Instructions for the task:
Find the string "Access" in the data, then copy every line where it is found.

[Dataset excerpts]
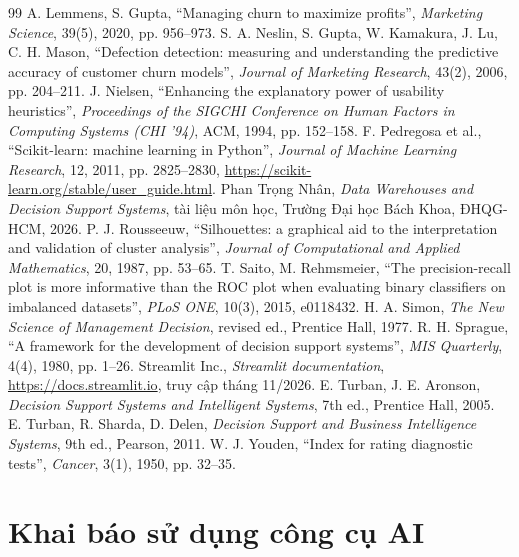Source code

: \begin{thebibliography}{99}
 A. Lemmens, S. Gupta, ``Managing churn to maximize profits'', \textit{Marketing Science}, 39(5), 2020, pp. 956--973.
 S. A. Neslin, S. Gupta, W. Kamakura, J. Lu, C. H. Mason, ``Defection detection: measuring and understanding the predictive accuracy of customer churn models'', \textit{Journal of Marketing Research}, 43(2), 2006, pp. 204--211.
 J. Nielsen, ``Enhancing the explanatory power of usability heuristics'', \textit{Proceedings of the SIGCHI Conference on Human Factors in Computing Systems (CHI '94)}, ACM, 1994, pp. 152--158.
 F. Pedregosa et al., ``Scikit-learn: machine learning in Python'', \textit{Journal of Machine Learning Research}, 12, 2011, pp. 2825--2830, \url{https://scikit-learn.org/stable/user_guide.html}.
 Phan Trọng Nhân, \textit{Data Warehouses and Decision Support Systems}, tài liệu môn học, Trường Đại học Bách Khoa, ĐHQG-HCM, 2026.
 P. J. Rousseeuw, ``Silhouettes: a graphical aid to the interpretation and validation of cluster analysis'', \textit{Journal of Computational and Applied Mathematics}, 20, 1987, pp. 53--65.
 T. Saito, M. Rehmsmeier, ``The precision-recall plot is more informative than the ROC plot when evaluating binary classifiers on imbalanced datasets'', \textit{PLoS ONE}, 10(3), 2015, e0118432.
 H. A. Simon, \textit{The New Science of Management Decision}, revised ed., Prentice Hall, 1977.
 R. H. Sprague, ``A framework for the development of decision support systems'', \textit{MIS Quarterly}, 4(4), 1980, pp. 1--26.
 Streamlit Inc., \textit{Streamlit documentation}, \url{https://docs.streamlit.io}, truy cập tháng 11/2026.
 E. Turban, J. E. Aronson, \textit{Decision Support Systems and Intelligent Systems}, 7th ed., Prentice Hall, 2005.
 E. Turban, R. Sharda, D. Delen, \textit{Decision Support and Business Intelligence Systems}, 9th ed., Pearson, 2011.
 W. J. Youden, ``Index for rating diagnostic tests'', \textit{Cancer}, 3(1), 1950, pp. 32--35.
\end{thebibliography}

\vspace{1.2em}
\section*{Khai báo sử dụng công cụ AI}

---

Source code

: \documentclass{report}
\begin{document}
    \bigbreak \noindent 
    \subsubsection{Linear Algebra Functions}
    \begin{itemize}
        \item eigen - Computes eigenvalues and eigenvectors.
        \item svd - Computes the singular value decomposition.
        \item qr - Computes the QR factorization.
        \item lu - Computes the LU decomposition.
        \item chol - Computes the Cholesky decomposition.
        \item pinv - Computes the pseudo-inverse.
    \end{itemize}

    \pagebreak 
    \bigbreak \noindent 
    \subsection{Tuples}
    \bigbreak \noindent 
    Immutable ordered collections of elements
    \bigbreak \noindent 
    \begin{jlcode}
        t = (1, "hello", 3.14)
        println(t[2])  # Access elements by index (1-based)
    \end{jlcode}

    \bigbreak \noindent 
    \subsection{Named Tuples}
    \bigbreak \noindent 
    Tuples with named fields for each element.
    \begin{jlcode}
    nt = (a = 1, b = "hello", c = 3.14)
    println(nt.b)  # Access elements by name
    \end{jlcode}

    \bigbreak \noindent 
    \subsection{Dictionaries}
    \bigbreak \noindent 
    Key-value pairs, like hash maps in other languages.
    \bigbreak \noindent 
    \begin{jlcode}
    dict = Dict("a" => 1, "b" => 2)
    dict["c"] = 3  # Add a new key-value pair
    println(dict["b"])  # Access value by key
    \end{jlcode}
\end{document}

Output below:
        println(t[2])  # Access elements by index (1-based)
    println(nt.b)  # Access elements by name
    println(dict["b"])  # Access value by key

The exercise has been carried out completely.